We are writing to you in relation to the current police approach and enforcement regarding the unlawful use of E-Scooters. Officers are focussing on the unlawful use of all types of E-Scooters in a bid to improve user and pedestrian safety and road casualty reduction.
As you may know, it is currently illegal to ride any type of personally owned E-Scooter in any public place. We understand that buying a E-Scooter can be tempting, especially as they are so widely available now and are legal to buy/sell. However, the only place an E-Scooter can be used legally by anyone is on private land with the land owners permission. The reason for this is that E-Scooters are, for the purpose of current legislation treated as motor vehicles under the Road Traffic Act and are subject to the same legal requirements, including:
- The driver must have a full driving licence
- The driver must have an insurance policy
- The vehicle must have been taxed
- The vehicle must have an MOT certificate
It is not currently possible to get the above for privately owned e-scooters, making them illegal to use in public spaces.
You may have seen various pilot schemes being run across the country for the rental of E-Scooters and there are currently several which have started in parts of London. These pilots schemes are subject to exemptions as they are part of a Government trial and do not extend to the use personal scooters, even in the designated areas of the trials.

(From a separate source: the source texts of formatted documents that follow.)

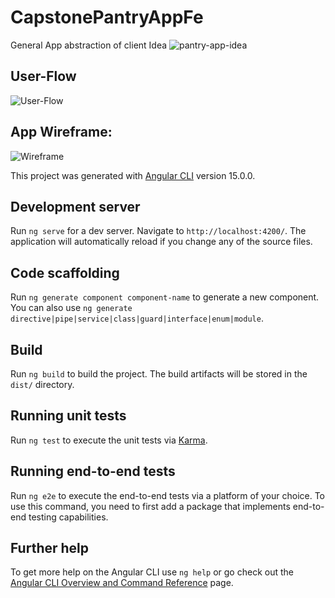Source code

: # CapstonePantryAppFe
General App abstraction of client Idea
![pantry-app-idea](https://user-images.githubusercontent.com/90426008/213105515-c354607e-ea1a-4349-b86e-a7fa79e6a00b.svg)

## User-Flow
![User-Flow](https://user-images.githubusercontent.com/90426008/213105753-5734cae9-9038-4d89-b8f6-ebc2bcd8c768.svg)

## App Wireframe:
![Wireframe](https://user-images.githubusercontent.com/90426008/213105879-4c221cf9-9be8-4140-a969-4f030637c57d.svg)

This project was generated with [Angular CLI](https://github.com/angular/angular-cli) version 15.0.0.

## Development server

Run `ng serve` for a dev server. Navigate to `http://localhost:4200/`. The application will automatically reload if you change any of the source files.

## Code scaffolding

Run `ng generate component component-name` to generate a new component. You can also use `ng generate directive|pipe|service|class|guard|interface|enum|module`.

## Build

Run `ng build` to build the project. The build artifacts will be stored in the `dist/` directory.

## Running unit tests

Run `ng test` to execute the unit tests via [Karma](https://karma-runner.github.io).

## Running end-to-end tests

Run `ng e2e` to execute the end-to-end tests via a platform of your choice. To use this command, you need to first add a package that implements end-to-end testing capabilities.

## Further help

To get more help on the Angular CLI use `ng help` or go check out the [Angular CLI Overview and Command Reference](https://angular.io/cli) page.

If your child is found using an E-Scooter on a road, pavement or any other public place such as parks, car parks etc, they face having their scooter seized by police and could be subject to prosecution under the Road Traffic Act for offences such as, but not limited to:
- Driving otherwise than in accordance with a driving licence (6 to 8 Penalty points and up to £100 fine)
- Driving without Insurance (3 to 6 Penalty points and up to £300 fine ).
- Driving / Riding other than on a road (Fixed penalty notice and up to £50 fine)
- Contravening a cycle lane (Fixed penalty notice and up to £50 fine)
There may also be circumstances where offences are committed by parents, such as Permitting to drive without valid insurance or permitting to drive other than in accordance with a driving licence which could result in the parent being fined and given points on their own driving licence. The offences relate to any age of rider and it is irrelevant whether they are at an age where they can apply for a provisional licence or younger.
We are seeking your support in our approach to this initiative which is primarily aimed at safeguarding children as well as other members of the public/road users by reducing the unlawful use of these E-Scooters.